• **Task details**:
Please print every line of the listing, unchanged.

• **Given information**:
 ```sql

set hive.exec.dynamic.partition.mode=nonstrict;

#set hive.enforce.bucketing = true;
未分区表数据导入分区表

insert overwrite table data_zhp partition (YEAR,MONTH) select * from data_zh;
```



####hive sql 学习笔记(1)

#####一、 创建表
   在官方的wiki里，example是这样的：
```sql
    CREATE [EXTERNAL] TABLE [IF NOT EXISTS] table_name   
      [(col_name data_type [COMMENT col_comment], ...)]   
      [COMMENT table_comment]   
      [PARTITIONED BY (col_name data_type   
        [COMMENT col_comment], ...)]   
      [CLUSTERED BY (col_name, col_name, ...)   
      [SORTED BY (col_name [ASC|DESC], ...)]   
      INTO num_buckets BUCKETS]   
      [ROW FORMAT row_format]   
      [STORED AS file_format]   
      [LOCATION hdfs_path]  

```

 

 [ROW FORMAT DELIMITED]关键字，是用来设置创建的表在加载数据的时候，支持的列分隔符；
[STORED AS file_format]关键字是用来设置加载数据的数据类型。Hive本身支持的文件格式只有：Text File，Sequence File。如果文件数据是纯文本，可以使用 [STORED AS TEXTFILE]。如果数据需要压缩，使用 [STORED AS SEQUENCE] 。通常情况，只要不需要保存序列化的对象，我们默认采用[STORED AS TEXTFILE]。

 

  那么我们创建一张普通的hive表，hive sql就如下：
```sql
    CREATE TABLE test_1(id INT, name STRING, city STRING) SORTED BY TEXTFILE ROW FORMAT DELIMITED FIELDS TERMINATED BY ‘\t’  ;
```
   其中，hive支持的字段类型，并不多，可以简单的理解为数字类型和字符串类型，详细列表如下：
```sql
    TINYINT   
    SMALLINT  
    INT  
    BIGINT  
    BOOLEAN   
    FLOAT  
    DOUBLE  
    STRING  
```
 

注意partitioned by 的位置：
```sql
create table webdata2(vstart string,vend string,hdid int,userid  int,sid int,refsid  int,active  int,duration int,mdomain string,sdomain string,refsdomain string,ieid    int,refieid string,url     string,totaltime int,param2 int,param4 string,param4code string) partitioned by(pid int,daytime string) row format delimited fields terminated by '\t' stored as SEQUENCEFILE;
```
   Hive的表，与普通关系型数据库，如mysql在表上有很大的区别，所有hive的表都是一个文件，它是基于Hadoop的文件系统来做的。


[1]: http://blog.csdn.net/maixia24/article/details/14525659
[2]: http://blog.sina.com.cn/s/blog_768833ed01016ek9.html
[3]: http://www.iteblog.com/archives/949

• **Completed exercise**:
 ```sql

set hive.exec.dynamic.partition.mode=nonstrict;

#set hive.enforce.bucketing = true;
未分区表数据导入分区表

insert overwrite table data_zhp partition (YEAR,MONTH) select * from data_zh;
```



####hive sql 学习笔记(1)

#####一、 创建表
   在官方的wiki里，example是这样的：
```sql
    CREATE [EXTERNAL] TABLE [IF NOT EXISTS] table_name   
      [(col_name data_type [COMMENT col_comment], ...)]   
      [COMMENT table_comment]   
      [PARTITIONED BY (col_name data_type   
        [COMMENT col_comment], ...)]   
      [CLUSTERED BY (col_name, col_name, ...)   
      [SORTED BY (col_name [ASC|DESC], ...)]   
      INTO num_buckets BUCKETS]   
      [ROW FORMAT row_format]   
      [STORED AS file_format]   
      [LOCATION hdfs_path]  

```

 

 [ROW FORMAT DELIMITED]关键字，是用来设置创建的表在加载数据的时候，支持的列分隔符；
[STORED AS file_format]关键字是用来设置加载数据的数据类型。Hive本身支持的文件格式只有：Text File，Sequence File。如果文件数据是纯文本，可以使用 [STORED AS TEXTFILE]。如果数据需要压缩，使用 [STORED AS SEQUENCE] 。通常情况，只要不需要保存序列化的对象，我们默认采用[STORED AS TEXTFILE]。

 

  那么我们创建一张普通的hive表，hive sql就如下：
```sql
    CREATE TABLE test_1(id INT, name STRING, city STRING) SORTED BY TEXTFILE ROW FORMAT DELIMITED FIELDS TERMINATED BY ‘\t’  ;
```
   其中，hive支持的字段类型，并不多，可以简单的理解为数字类型和字符串类型，详细列表如下：
```sql
    TINYINT   
    SMALLINT  
    INT  
    BIGINT  
    BOOLEAN   
    FLOAT  
    DOUBLE  
    STRING  
```
 

注意partitioned by 的位置：
```sql
create table webdata2(vstart string,vend string,hdid int,userid  int,sid int,refsid  int,active  int,duration int,mdomain string,sdomain string,refsdomain string,ieid    int,refieid string,url     string,totaltime int,param2 int,param4 string,param4code string) partitioned by(pid int,daytime string) row format delimited fields terminated by '\t' stored as SEQUENCEFILE;
```
   Hive的表，与普通关系型数据库，如mysql在表上有很大的区别，所有hive的表都是一个文件，它是基于Hadoop的文件系统来做的。


[1]: http://blog.csdn.net/maixia24/article/details/14525659
[2]: http://blog.sina.com.cn/s/blog_768833ed01016ek9.html
[3]: http://www.iteblog.com/archives/949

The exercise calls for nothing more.